Re: [PATCH v2 0/2] Introduce the pkill_on_warn parameter

Kees Cook <keescook@xxxxxxxxxxxx> · Mon, 15 Nov 2021 14:06:41 -0800

On Mon, Nov 15, 2021 at 11:06:49AM -0500, Steven Rostedt wrote:
> On Mon, 15 Nov 2021 14:59:57 +0100
> Lukas Bulwahn <lukas.bulwahn@xxxxxxxxx> wrote:
> 
> > 1. Allow a reasonably configured kernel to boot and run with
> > panic_on_warn set. Warnings should only be raised when something is
> > not configured as the developers expect it or the kernel is put into a
> > state that generally is _unexpected_ and has been exposed little to
> > the critical thought of the developer, to testing efforts and use in
> > other systems in the wild. Warnings should not be used for something
> > informative, which still allows the kernel to continue running in a
> > proper way in a generally expected environment. Up to my knowledge,
> > there are some kernels in production that run with panic_on_warn; so,
> > IMHO, this requirement is generally accepted (we might of course
> 
> To me, WARN*() is the same as BUG*(). If it gets hit, it's a bug in the
> kernel and needs to be fixed. I have several WARN*() calls in my code, and
> it's all because the algorithms used is expected to prevent the condition
> in the warning from happening. If the warning triggers, it means either that
> the algorithm is wrong or my assumption about the algorithm is wrong. In
> either case, the kernel needs to be updated. All my tests fail if a WARN*()
> gets hit (anywhere in the kernel, not just my own).
> 
> After reading all the replies and thinking about this more, I find the
> pkill_on_warning actually worse than not doing anything. If you are
> concerned about exploits from warnings, the only real solution is a
> panic_on_warning. Yes, it brings down the system, but really, it has to be
> brought down anyway, because it is in need of a kernel update.
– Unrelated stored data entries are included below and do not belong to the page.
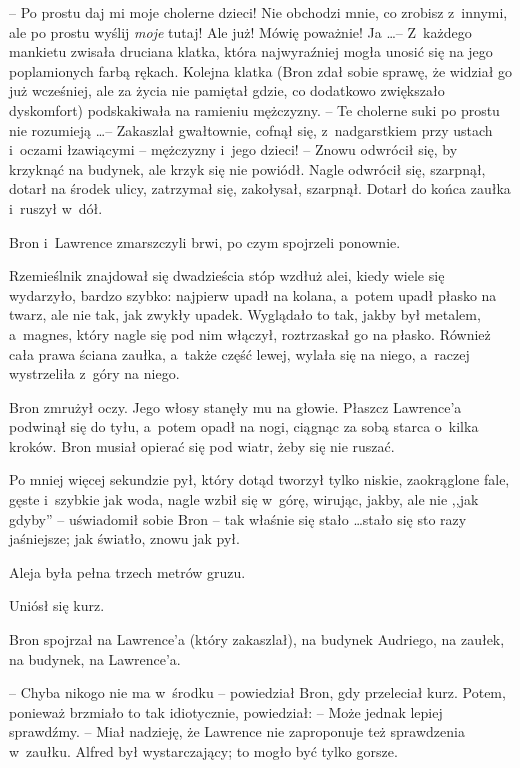 \documentclass[oneside,polish,11pt,rmheadings]{mwbk}
\begin{document}
-- Po prostu daj mi moje cholerne dzieci! Nie obchodzi mnie, co zrobisz z~innymi, ale po prostu wyślij \textit{moje } tutaj! Ale już! Mówię poważnie! Ja \ldots  -- Z~każdego mankietu zwisała druciana klatka, która najwyraźniej mogła unosić się na jego poplamionych farbą rękach. Kolejna klatka (Bron zdał sobie sprawę, że widział go już wcześniej, ale za życia nie pamiętał gdzie, co dodatkowo zwiększało dyskomfort) podskakiwała na ramieniu mężczyzny. -- Te cholerne suki po prostu nie rozumieją \ldots  -- Zakaszlał gwałtownie, cofnął się, z~nadgarstkiem przy ustach i~oczami łzawiącymi --  mężczyzny i~jego dzieci!  -- Znowu odwrócił się, by krzyknąć na budynek, ale krzyk się nie powiódł. Nagle odwrócił się, szarpnął, dotarł na środek ulicy, zatrzymał się, zakołysał, szarpnął. Dotarł do końca zaułka i~ruszył w~dół. 

Bron i~Lawrence zmarszczyli brwi, po czym spojrzeli ponownie. 

Rzemieślnik znajdował się dwadzieścia stóp wzdłuż alei, kiedy wiele się wydarzyło, bardzo szybko: najpierw upadł na kolana, a~potem upadł płasko na twarz, ale nie tak, jak zwykły upadek. Wyglądało to tak, jakby był metalem, a~magnes, który nagle się pod nim włączył, roztrzaskał go na płasko. Również cała prawa ściana zaułka, a~także część lewej, wylała się na niego, a~raczej wystrzeliła z~góry na niego. 

Bron zmrużył oczy. Jego włosy stanęły mu na głowie. Płaszcz Lawrence'a podwinął się do tyłu, a~potem opadł na nogi, ciągnąc za sobą starca o~kilka kroków. Bron musiał opierać się pod wiatr, żeby się nie ruszać. 

Po mniej więcej sekundzie pył, który dotąd tworzył tylko niskie, zaokrąglone fale, gęste i~szybkie jak woda, nagle wzbił się w~górę, wirując, jakby, ale nie ,,jak gdyby'' -- uświadomił sobie Bron -- tak właśnie się stało  \ldots  stało się sto razy jaśniejsze; jak światło, znowu jak pył. 

Aleja była pełna trzech metrów gruzu. 

Uniósł się kurz. 

Bron spojrzał na Lawrence'a (który zakaszlał), na budynek Audriego, na zaułek, na budynek, na Lawrence'a. 

-- Chyba nikogo nie ma w~środku -- powiedział Bron, gdy przeleciał kurz. Potem, ponieważ brzmiało to tak idiotycznie, powiedział: -- Może jednak lepiej sprawdźmy. -- Miał nadzieję, że Lawrence nie zaproponuje też sprawdzenia w~zaułku. Alfred był wystarczający; to mogło być tylko gorsze. 
\end{document}

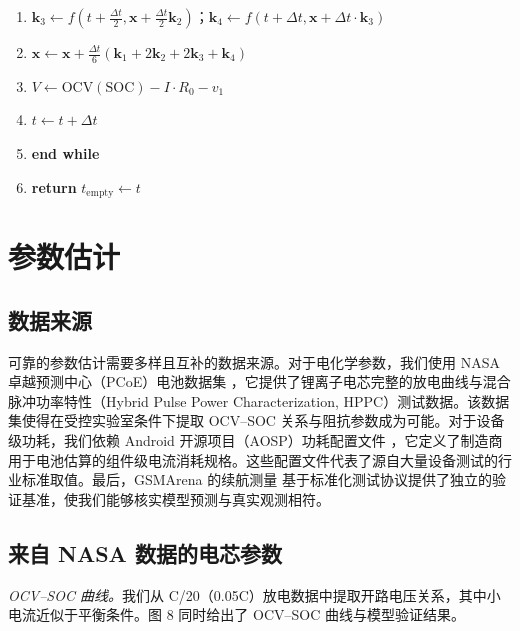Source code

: \documentclass[11pt,a4paper]{ctexart}
\begin{document}
\begin{center}
{\begin{minipage}{0.94\linewidth}
\begin{enumerate}[leftmargin=2.6em,itemsep=0pt,topsep=0pt,parsep=0pt,label=\arabic*:]
\item[12:] \hspace{1em}$\mathbf{k}_3 \leftarrow f(t+\frac{\Delta t}{2}, \mathbf{x}+\frac{\Delta t}{2}\mathbf{k}_2)$；$\mathbf{k}_4 \leftarrow f(t+\Delta t, \mathbf{x}+\Delta t\cdot\mathbf{k}_3)$
\item[13:] \hspace{1em}$\mathbf{x} \leftarrow \mathbf{x} + \frac{\Delta t}{6}(\mathbf{k}_1+2\mathbf{k}_2+2\mathbf{k}_3+\mathbf{k}_4)$
\item[14:] \hspace{1em}$V \leftarrow \mathrm{OCV}(\mathrm{SOC}) - I\cdot R_0 - v_1$
\item[15:] \hspace{1em}$t \leftarrow t+\Delta t$
\item[16:] \textbf{end while}
\item[17:] \textbf{return} $t_{\mathrm{empty}} \leftarrow t$
\end{enumerate}
\end{minipage}}
\end{center}

\section{参数估计}

\subsection{数据来源}

可靠的参数估计需要多样且互补的数据来源。对于电化学参数，我们使用 NASA 卓越预测中心（PCoE）电池数据集 \cite{ref4}，它提供了锂离子电芯完整的放电曲线与混合脉冲功率特性（Hybrid Pulse Power Characterization, HPPC）测试数据。该数据集使得在受控实验室条件下提取 OCV--SOC 关系与阻抗参数成为可能。对于设备级功耗，我们依赖 Android 开源项目（AOSP）功耗配置文件 \cite{ref5}，它定义了制造商用于电池估算的组件级电流消耗规格。这些配置文件代表了源自大量设备测试的行业标准取值。最后，GSMArena 的续航测量 \cite{ref6} 基于标准化测试协议提供了独立的验证基准，使我们能够核实模型预测与真实观测相符。

\subsection{来自 NASA 数据的电芯参数}

\textit{OCV--SOC 曲线。}我们从 C/20（0.05C）放电数据中提取开路电压关系，其中小电流近似于平衡条件。图 8 同时给出了 OCV--SOC 曲线与模型验证结果。
\end{document}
Hmm, yes. What it originally boiled down to, which is why Linus first
objected to BUG(), was that we don't know what other parts of the system
have been disrupted. The best example is just that of locking: if we
BUG() or do_exit() in the middle of holding a lock, we'll wreck whatever
subsystem that was attached to. Without a deterministic system state
unwinder, there really isn't a "safe" way to just stop a kernel thread.
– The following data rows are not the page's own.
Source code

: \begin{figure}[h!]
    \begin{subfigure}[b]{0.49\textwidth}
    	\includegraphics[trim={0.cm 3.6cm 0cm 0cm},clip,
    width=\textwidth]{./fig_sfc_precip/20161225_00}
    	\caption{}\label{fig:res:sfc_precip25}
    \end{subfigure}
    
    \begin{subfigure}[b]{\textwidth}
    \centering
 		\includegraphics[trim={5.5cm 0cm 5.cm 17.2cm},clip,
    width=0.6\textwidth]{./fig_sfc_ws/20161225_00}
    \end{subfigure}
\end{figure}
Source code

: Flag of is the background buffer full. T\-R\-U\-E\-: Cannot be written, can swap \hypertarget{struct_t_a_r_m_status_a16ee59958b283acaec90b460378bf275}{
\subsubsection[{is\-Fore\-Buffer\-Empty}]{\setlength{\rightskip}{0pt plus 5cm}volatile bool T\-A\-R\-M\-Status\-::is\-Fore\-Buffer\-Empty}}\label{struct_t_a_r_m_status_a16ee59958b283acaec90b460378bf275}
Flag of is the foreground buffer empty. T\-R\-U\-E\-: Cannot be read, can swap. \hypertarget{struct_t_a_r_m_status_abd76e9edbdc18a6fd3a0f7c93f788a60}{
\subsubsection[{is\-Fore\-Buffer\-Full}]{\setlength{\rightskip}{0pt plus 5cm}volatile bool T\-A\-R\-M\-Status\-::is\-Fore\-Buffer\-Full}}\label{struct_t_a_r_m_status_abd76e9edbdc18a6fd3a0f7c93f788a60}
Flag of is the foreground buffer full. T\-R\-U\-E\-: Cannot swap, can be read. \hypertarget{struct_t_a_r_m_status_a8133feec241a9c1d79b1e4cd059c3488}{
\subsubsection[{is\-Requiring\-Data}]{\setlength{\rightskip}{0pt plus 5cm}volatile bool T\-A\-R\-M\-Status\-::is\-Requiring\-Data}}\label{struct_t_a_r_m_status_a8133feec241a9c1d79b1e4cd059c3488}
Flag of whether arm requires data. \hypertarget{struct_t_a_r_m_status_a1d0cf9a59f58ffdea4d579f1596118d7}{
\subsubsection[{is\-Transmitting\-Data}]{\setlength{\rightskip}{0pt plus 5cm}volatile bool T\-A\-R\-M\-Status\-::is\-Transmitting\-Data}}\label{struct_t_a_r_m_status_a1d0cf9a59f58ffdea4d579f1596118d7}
With this pkill_on_warn, we avoid the BUG problem (since the thread of
execution continues and stops at an 'expected' place: the signal
handler).

However, now we have the newer objection from Linus, which is one of
attribution: the WARN might be hit during an "unrelated" thread of
execution and "current" gets blamed, etc. And beyond that, if we take
down a portion of userspace, what in userspace may be destabilized? In
theory, we get a case where any required daemons would be restarted by
init, but that's not "known".

The safest version of this I can think of is for processes to opt into
this mitigation. That would also cover the "special cases" we've seen
exposed too. i.e. init and kthreads would not opt in.
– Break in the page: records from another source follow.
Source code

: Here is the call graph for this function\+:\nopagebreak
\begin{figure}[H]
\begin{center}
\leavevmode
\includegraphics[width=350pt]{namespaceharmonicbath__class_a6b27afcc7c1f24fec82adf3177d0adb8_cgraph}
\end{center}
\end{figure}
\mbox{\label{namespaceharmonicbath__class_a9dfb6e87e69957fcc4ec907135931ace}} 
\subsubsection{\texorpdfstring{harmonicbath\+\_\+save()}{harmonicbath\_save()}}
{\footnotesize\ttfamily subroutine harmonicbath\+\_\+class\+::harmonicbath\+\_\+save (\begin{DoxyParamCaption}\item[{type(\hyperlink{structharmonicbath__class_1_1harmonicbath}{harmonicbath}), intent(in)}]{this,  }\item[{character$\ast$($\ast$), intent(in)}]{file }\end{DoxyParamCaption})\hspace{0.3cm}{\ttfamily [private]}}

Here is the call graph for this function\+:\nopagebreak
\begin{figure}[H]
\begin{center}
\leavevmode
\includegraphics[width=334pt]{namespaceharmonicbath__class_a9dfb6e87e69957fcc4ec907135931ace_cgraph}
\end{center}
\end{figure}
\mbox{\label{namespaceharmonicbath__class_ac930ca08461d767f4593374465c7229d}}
However, that's a lot to implement when Marco's tracing suggestion might
be sufficient and policy could be entirely implemented in userspace. It
could be as simple as this (totally untested):

diff --git a/include/trace/events/error_report.h b/include/trace/events/error_report.h
index 96f64bf218b2..129d22eb8b6e 100644
--- a/include/trace/events/error_report.h
+++ b/include/trace/events/error_report.h
@@ -16,6 +16,8 @@
 #define __ERROR_REPORT_DECLARE_TRACE_ENUMS_ONCE_ONLY
 
 enum error_detector {
+	ERROR_DETECTOR_WARN,
+	ERROR_DETECTOR_BUG,
 	ERROR_DETECTOR_KFENCE,
 	ERROR_DETECTOR_KASAN
 };
@@ -23,6 +25,8 @@ enum error_detector {
 #endif /* __ERROR_REPORT_DECLARE_TRACE_ENUMS_ONCE_ONLY */
 
 #define error_detector_list	\
+	EM(ERROR_DETECTOR_WARN, "warn")	\
+	EM(ERROR_DETECTOR_BUG, "bug")	\
 	EM(ERROR_DETECTOR_KFENCE, "kfence")	\
 	EMe(ERROR_DETECTOR_KASAN, "kasan")
 /* Always end the list with an EMe. */
diff --git a/lib/bug.c b/lib/bug.c
index 45a0584f6541..201b4070bbbc 100644
--- a/lib/bug.c
+++ b/lib/bug.c
@@ -48,6 +48,7 @@
 #include <linux/sched.h>
 #include <linux/rculist.h>
 #include <linux/ftrace.h>
+#include <trace/events/error_report.h>
 
 extern struct bug_entry __start___bug_table[], __stop___bug_table[];
 
@@ -198,6 +199,7 @@ enum bug_trap_type report_bug(unsigned long bugaddr, struct pt_regs *regs)
 		/* this is a WARN_ON rather than BUG/BUG_ON */
 		__warn(file, line, (void *)bugaddr, BUG_GET_TAINT(bug), regs,
 		       NULL);
+		trace_error_report_end(ERROR_DETECTOR_WARN, bugaddr);
 		return BUG_TRAP_TYPE_WARN;
 	}
 
@@ -206,6 +208,7 @@ enum bug_trap_type report_bug(unsigned long bugaddr, struct pt_regs *regs)
 	else
 		pr_crit("Kernel BUG at %pB [verbose debug info unavailable]\n",
 			(void *)bugaddr);
+	trace_error_report_end(ERROR_DETECTOR_BUG, bugaddr);
 
 	return BUG_TRAP_TYPE_BUG;
 }


Marco, is this the full version of monitoring this from the userspace
side?

	perf record -e error_report:error_report_end

-- 
Kees Cook